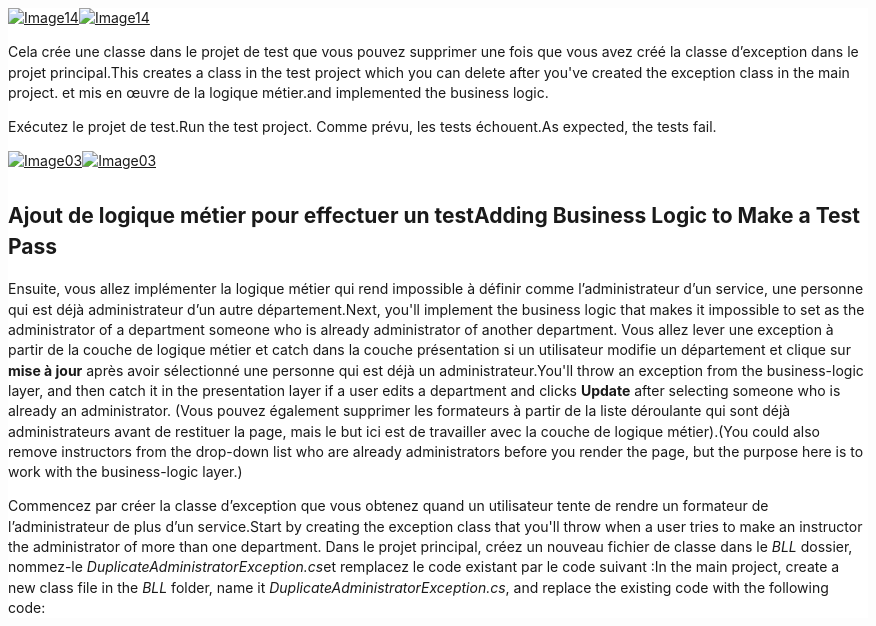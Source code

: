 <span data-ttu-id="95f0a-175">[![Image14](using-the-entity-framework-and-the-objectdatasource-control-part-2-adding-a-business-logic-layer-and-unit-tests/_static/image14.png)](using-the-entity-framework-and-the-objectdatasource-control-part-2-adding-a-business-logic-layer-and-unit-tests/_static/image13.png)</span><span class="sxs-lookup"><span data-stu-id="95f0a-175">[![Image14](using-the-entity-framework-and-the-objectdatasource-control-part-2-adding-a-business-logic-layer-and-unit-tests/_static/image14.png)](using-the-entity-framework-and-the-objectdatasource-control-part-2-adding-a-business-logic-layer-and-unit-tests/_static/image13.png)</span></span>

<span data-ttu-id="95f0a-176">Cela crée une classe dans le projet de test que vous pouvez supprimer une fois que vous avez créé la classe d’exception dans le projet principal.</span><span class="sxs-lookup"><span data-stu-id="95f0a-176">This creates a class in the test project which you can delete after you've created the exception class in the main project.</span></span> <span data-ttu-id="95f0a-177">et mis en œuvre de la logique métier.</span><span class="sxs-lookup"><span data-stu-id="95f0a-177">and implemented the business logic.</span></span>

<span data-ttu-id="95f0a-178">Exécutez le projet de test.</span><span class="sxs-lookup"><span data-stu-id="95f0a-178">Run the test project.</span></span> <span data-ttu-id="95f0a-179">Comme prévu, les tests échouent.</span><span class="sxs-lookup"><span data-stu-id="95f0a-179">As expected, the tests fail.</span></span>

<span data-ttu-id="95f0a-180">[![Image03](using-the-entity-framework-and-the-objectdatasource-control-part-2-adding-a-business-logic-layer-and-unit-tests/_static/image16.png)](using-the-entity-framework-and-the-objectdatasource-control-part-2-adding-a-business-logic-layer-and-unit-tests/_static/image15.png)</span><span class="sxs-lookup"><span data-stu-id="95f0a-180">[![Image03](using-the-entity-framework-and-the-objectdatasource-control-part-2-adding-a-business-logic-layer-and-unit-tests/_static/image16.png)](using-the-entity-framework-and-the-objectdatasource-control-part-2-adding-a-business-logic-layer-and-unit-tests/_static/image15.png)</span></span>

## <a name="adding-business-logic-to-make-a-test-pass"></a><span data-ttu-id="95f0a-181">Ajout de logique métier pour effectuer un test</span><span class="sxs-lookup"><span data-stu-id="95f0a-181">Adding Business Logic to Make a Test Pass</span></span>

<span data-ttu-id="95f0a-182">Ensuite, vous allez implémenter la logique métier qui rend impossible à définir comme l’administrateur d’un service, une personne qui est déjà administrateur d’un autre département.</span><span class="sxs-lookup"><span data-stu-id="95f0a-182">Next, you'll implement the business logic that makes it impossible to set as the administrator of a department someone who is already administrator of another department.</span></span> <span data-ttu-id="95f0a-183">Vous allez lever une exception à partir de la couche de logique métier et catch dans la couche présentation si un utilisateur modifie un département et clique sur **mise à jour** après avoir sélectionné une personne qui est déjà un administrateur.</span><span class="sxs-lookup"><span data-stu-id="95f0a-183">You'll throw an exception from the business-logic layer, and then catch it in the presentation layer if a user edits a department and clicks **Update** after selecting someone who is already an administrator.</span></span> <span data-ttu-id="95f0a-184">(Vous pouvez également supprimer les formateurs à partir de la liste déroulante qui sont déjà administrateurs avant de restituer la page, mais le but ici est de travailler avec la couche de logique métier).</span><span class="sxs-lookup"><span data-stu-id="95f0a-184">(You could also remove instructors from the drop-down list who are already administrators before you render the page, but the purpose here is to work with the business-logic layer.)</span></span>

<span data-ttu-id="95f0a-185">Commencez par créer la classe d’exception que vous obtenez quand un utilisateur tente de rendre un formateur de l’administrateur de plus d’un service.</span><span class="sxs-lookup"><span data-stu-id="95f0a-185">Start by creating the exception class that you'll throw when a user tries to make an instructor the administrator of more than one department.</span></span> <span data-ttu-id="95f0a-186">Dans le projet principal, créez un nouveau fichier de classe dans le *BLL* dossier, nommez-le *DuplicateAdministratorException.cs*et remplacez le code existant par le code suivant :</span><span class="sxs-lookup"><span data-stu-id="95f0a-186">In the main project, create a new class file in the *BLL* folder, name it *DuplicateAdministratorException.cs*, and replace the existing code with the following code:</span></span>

* **The problem**: Repeat, word for word and with no pictures, only the lines running from the beginning of the data to the line that contains "the business logic.</span></span>".

* **Completed exercise**:
Source code

: <span data-ttu-id="95f0a-175">[![Image14](using-the-entity-framework-and-the-objectdatasource-control-part-2-adding-a-business-logic-layer-and-unit-tests/_static/image14.png)](using-the-entity-framework-and-the-objectdatasource-control-part-2-adding-a-business-logic-layer-and-unit-tests/_static/image13.png)</span><span class="sxs-lookup"><span data-stu-id="95f0a-175">[![Image14](using-the-entity-framework-and-the-objectdatasource-control-part-2-adding-a-business-logic-layer-and-unit-tests/_static/image14.png)](using-the-entity-framework-and-the-objectdatasource-control-part-2-adding-a-business-logic-layer-and-unit-tests/_static/image13.png)</span></span>

<span data-ttu-id="95f0a-176">Cela crée une classe dans le projet de test que vous pouvez supprimer une fois que vous avez créé la classe d’exception dans le projet principal.</span><span class="sxs-lookup"><span data-stu-id="95f0a-176">This creates a class in the test project which you can delete after you've created the exception class in the main project.</span></span> <span data-ttu-id="95f0a-177">et mis en œuvre de la logique métier.</span><span class="sxs-lookup"><span data-stu-id="95f0a-177">and implemented the business logic.</span></span>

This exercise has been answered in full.